- What is needed:
Copy each line of the records that contains the word "field".

========================================

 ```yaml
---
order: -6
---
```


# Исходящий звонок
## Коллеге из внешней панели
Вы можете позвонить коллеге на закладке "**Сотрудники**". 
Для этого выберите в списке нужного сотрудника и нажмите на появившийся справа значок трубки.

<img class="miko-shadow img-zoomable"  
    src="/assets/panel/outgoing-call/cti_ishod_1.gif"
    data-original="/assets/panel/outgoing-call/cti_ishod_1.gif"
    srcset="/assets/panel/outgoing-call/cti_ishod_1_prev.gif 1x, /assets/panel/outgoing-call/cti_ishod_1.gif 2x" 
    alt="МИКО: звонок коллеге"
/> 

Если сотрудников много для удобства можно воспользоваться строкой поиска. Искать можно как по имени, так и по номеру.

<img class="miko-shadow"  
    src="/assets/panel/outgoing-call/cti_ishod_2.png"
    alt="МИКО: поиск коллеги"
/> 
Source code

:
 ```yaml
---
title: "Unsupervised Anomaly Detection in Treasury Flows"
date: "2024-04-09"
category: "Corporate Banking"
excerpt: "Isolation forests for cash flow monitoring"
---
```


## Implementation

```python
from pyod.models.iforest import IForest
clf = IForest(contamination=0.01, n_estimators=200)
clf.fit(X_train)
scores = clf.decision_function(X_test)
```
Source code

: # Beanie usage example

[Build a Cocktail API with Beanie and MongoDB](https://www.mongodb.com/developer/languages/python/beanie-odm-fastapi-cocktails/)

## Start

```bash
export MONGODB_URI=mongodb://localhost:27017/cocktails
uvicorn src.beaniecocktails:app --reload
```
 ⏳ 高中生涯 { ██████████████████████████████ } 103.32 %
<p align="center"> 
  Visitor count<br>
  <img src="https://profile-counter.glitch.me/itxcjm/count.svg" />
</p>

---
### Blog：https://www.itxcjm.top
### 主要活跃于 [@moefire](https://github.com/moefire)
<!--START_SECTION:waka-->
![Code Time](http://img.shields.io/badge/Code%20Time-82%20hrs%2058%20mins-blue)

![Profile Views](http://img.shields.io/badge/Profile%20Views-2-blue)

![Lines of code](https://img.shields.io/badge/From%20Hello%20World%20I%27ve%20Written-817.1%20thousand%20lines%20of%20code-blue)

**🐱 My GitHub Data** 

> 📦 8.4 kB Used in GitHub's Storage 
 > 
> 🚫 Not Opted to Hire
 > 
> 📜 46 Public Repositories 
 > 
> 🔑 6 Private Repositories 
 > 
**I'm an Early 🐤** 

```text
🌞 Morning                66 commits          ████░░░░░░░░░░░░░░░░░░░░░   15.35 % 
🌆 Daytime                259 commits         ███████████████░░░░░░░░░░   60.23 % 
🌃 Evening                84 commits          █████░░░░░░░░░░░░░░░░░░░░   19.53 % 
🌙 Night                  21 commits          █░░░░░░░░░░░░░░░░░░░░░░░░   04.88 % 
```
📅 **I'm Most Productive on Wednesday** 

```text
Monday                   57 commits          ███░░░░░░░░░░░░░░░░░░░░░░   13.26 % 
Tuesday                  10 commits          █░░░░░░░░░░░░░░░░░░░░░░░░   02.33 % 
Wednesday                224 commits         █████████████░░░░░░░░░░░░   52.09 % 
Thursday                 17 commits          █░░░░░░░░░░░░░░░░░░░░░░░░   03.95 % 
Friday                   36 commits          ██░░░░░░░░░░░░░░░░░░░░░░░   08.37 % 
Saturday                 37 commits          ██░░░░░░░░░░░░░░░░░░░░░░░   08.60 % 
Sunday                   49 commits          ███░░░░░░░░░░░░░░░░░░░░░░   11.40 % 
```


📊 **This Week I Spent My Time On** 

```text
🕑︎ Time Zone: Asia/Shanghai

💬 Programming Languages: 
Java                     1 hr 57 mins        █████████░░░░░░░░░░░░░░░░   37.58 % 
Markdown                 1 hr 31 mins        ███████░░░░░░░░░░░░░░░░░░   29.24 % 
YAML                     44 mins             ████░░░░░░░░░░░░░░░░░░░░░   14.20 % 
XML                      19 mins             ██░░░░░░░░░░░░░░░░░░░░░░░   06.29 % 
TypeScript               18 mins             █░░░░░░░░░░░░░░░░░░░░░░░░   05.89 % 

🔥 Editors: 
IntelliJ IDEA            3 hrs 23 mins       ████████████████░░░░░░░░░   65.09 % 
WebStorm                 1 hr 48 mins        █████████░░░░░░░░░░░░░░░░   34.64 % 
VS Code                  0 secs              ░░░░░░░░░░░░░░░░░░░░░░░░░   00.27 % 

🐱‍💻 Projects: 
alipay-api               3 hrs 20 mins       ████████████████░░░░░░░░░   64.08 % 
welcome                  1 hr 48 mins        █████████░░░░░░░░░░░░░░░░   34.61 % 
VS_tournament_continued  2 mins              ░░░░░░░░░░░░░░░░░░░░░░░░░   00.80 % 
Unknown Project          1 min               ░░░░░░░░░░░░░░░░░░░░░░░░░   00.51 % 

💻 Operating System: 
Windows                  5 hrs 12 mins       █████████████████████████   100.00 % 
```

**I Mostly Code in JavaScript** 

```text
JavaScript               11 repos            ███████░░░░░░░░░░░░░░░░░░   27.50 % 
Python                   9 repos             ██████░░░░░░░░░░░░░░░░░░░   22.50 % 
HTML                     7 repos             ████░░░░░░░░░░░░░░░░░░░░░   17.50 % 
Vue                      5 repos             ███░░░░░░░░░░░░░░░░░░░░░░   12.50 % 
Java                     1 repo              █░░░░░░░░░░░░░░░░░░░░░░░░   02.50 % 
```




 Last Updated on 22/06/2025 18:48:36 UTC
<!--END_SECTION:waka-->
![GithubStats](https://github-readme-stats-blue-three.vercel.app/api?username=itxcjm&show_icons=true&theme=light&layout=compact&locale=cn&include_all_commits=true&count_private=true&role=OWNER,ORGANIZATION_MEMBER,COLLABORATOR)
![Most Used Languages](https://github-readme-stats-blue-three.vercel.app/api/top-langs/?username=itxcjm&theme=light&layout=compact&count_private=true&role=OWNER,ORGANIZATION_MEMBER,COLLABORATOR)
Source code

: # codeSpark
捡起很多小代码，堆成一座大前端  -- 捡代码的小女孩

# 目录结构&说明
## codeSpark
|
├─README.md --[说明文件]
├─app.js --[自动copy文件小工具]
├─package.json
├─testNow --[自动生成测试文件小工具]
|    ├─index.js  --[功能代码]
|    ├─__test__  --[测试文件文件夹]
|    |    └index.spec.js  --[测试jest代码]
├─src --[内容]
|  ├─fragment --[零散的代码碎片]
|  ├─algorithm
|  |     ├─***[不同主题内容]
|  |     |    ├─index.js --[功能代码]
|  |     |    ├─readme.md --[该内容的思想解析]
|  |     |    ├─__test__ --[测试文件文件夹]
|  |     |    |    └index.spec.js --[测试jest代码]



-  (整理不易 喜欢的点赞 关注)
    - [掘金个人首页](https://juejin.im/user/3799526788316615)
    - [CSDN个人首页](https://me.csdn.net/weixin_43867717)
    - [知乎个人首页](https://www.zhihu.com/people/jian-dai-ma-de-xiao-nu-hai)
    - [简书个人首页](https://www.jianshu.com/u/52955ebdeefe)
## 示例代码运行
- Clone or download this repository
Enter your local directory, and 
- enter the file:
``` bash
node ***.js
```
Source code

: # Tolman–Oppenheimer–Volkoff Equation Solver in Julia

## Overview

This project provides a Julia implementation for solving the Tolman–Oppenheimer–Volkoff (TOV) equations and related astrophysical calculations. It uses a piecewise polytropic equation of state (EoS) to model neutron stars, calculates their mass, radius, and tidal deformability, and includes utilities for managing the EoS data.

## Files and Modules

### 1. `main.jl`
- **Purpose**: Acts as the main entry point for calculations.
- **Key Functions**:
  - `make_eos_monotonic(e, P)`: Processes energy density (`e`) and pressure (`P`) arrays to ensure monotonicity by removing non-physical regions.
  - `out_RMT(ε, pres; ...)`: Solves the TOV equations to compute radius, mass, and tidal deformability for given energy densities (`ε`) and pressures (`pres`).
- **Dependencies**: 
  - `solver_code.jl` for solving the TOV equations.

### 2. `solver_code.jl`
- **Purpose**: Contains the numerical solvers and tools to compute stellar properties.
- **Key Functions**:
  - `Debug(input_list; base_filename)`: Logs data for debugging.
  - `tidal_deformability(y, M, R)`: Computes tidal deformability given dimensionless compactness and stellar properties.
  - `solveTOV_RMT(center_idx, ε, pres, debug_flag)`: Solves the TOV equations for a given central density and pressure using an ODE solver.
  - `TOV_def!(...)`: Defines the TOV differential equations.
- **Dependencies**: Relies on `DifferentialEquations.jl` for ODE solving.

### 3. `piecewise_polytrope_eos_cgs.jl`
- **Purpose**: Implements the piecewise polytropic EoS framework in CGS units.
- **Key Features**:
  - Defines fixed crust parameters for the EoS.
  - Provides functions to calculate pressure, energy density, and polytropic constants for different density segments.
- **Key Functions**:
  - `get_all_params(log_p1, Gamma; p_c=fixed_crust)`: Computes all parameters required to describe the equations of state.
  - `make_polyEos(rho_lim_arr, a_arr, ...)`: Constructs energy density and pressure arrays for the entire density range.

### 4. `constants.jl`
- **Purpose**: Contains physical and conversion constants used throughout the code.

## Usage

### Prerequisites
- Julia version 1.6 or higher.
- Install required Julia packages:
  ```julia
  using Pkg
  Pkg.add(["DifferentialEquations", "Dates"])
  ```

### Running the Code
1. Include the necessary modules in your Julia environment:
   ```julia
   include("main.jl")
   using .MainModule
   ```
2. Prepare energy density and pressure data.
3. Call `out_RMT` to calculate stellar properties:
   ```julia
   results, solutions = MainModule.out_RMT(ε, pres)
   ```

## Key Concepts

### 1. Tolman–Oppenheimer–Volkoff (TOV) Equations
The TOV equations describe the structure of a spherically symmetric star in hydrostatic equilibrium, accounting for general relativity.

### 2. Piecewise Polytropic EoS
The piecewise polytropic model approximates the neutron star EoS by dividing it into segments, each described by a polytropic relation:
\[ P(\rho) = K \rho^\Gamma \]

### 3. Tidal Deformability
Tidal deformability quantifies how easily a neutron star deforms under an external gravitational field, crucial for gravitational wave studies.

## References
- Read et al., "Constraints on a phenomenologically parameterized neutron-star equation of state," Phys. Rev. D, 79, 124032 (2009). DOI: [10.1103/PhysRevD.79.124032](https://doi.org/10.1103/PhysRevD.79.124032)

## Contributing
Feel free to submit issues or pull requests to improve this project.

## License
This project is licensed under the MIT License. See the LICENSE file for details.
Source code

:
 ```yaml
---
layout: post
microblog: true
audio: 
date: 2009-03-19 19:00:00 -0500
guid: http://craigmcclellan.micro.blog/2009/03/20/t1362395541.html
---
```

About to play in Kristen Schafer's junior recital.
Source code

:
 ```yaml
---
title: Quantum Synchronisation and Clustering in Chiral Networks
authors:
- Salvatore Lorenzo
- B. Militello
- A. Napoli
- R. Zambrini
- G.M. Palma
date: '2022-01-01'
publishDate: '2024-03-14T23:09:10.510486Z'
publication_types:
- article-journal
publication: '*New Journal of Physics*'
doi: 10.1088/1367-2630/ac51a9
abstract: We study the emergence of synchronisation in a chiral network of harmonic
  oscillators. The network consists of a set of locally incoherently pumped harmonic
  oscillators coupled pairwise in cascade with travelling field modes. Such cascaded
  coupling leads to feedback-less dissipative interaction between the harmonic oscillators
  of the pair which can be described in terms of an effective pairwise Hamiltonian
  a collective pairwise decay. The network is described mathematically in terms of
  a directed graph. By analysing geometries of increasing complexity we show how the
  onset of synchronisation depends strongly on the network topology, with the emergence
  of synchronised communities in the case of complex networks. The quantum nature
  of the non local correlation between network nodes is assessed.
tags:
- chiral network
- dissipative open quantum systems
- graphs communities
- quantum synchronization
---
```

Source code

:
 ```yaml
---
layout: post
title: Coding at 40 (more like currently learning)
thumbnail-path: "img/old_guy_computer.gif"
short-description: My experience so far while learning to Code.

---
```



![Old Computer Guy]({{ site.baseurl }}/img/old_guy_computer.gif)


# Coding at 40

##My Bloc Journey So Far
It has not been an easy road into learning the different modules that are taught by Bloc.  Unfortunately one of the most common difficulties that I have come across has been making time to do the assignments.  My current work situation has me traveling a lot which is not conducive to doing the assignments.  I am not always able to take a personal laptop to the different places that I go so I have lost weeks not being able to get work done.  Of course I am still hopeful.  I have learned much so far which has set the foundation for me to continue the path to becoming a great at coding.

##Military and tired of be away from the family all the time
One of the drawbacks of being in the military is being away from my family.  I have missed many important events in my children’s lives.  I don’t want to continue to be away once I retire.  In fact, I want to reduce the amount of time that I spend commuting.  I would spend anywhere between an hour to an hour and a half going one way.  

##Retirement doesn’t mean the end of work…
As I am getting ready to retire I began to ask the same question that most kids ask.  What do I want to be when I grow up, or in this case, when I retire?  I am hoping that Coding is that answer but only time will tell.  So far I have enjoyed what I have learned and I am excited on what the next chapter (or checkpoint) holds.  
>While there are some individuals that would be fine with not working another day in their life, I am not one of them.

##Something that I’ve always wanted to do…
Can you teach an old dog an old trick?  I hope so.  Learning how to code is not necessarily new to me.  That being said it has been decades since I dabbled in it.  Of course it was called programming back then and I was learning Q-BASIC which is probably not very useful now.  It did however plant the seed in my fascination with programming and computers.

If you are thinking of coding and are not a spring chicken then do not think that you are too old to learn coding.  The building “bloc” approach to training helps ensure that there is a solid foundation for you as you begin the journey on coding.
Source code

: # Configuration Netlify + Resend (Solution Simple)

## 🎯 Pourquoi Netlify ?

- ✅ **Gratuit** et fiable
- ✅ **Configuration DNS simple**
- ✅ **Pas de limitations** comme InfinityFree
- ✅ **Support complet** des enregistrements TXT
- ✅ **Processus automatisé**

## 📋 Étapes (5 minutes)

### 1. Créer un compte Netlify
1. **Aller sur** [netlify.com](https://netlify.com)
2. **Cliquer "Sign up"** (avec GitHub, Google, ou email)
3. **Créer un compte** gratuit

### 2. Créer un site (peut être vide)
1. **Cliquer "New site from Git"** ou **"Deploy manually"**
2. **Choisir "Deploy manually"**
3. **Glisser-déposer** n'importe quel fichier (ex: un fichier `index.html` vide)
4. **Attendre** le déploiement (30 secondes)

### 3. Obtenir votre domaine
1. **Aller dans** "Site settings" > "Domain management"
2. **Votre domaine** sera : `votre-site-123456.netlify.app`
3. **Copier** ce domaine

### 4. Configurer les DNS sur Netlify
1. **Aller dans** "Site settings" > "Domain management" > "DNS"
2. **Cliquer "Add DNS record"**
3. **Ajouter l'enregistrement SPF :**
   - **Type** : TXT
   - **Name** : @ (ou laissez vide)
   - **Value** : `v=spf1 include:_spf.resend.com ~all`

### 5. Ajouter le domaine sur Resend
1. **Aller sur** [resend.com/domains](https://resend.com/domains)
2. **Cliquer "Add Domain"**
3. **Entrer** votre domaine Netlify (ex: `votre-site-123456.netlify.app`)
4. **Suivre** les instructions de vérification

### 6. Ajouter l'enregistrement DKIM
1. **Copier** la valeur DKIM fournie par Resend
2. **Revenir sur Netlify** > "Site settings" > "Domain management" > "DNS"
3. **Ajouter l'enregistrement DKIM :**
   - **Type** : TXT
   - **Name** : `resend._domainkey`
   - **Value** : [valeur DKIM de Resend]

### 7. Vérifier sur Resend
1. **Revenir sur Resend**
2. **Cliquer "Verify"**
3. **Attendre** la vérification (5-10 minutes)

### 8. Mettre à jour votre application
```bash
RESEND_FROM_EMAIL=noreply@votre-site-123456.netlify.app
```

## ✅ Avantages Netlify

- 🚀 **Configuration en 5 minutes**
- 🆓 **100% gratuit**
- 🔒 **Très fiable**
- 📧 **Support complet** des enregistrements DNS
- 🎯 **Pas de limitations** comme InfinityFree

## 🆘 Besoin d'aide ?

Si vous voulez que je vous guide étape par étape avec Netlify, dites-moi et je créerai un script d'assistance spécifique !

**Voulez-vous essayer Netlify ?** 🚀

========================================

- Answer for this exercise:
Tidal deformability quantifies how easily a neutron star deforms under an external gravitational field, crucial for gravitational wave studies.
  oscillators coupled pairwise in cascade with travelling field modes. Such cascaded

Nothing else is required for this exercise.